Taylor chief guitar designer, president and CEO Andy Powers is obsessed with koa, and that’s the name of the game for the new additions to the 700 series: the 722ce Grand Concert and 724ce Grand Auditorium, the latter of which is on review here.

It’s a totally different take on the lovely Hawaiian hardwood from a manufacturer who is passionate about koa.

“I love building guitars out of koa,” Powers says. “I love the look, the smell and the sound. This guitar started from materials as we furthered our relationship with our colleagues at Pacific Rim Tonewoods.”

Whereas Taylor’s luxurious Koa Series guitars are made from the highest instrument-grade wood, full of curls and swirls, and laced with copious organic appointments, these koa additions to the 700 series take a more workmanlike approach.

This essentially straight-grain koa is more uniquely streaked and less extravagantly figured than the Koa Series.

And rather than a beautifully polished, multilayered high-gloss finish with a dark stain, the treatment here is super thin and practically unfinished, for a lighter appearance.

I want the guitar to look the way it sounds, and sound the way it feels

Andy Powers

To be clear, Taylor’s koa comes from the same sustainably managed Hawaiian forest. Some wood simply appears different inside the tree. It’s analogous to some people having curly hair while others have straight hair.

Powers saw it as an opportunity to make a more straightforward guitar with a different voicing for a different style player.
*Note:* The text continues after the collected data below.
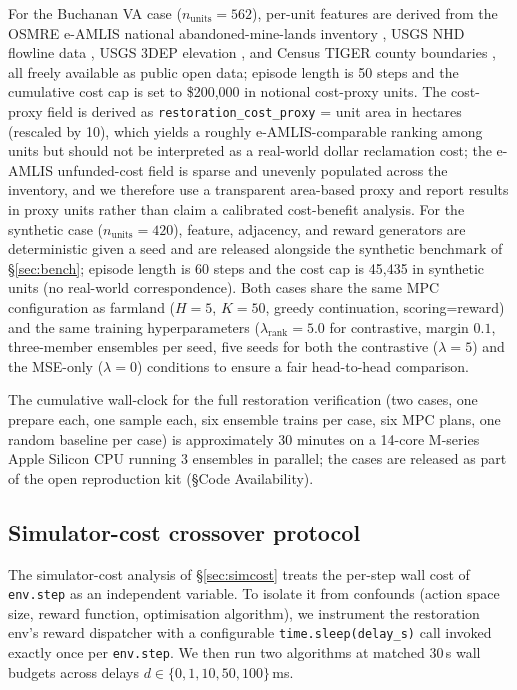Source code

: \documentclass[11pt]{article}
\begin{document}
For the Buchanan VA case ($n_{\text{units}}=562$), per-unit features are derived from the OSMRE e-AMLIS national abandoned-mine-lands inventory \citep{osmre2019eamlis}, USGS NHD flowline data \citep{usgs2024nhd}, USGS 3DEP elevation \citep{usgs2024_3dep}, and Census TIGER county boundaries \citep{census2023tiger}, all freely available as public open data; episode length is 50 steps and the cumulative cost cap is set to \$200{,}000 in notional cost-proxy units. The cost-proxy field is derived as \texttt{restoration\_cost\_proxy} = unit area in hectares (rescaled by 10), which yields a roughly e-AMLIS-comparable ranking among units but should not be interpreted as a real-world dollar reclamation cost; the e-AMLIS unfunded-cost field is sparse and unevenly populated across the inventory, and we therefore use a transparent area-based proxy and report results in proxy units rather than claim a calibrated cost-benefit analysis. For the synthetic case ($n_{\text{units}}=420$), feature, adjacency, and reward generators are deterministic given a seed and are released alongside the synthetic benchmark of \S\ref{sec:bench}; episode length is 60 steps and the cost cap is 45{,}435 in synthetic units (no real-world correspondence). Both cases share the same MPC configuration as farmland ($H{=}5$, $K{=}50$, greedy continuation, scoring=reward) and the same training hyperparameters ($\lambda_{\text{rank}}{=}5.0$ for contrastive, margin $0.1$, three-member ensembles per seed, five seeds for both the contrastive ($\lambda{=}5$) and the MSE-only ($\lambda{=}0$) conditions to ensure a fair head-to-head comparison.

The cumulative wall-clock for the full restoration verification (two cases, one prepare each, one sample each, six ensemble trains per case, six MPC plans, one random baseline per case) is approximately 30 minutes on a 14-core M-series Apple Silicon CPU running 3 ensembles in parallel; the cases are released as part of the open reproduction kit (\S Code Availability).

\subsection{Simulator-cost crossover protocol}\label{sec:methods-simcost}

The simulator-cost analysis of \S\ref{sec:simcost} treats the per-step wall cost of \texttt{env.step} as an independent variable. To isolate it from confounds (action space size, reward function, optimisation algorithm), we instrument the restoration env's reward dispatcher with a configurable \texttt{time.sleep(delay\_s)} call invoked exactly once per \texttt{env.step}. We then run two algorithms at matched 30\,s wall budgets across delays $d \in \{0, 1, 10, 50, 100\}$\,ms.
\end{document}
He says, “I want the guitar to look the way it sounds, and sound the way it feels.”

There is a direct correlation to Taylor’s Ebony Project. Prior to it, everyone from loggers to manufacturers to players assumed that the only desirable ebony was solid dark wood. But that turned out to be a purely cosmetic concern resulting from collective expectations.

When Taylor bought a West African ebony mill and started marketing “striped ebony” in a positive light, both in terms of forest management and aesthetics, lots of players agreed.

Perfectly fine ebony trees no longer waste away in the forest after being cut open, and many players prefer the unique nature of striped ebony.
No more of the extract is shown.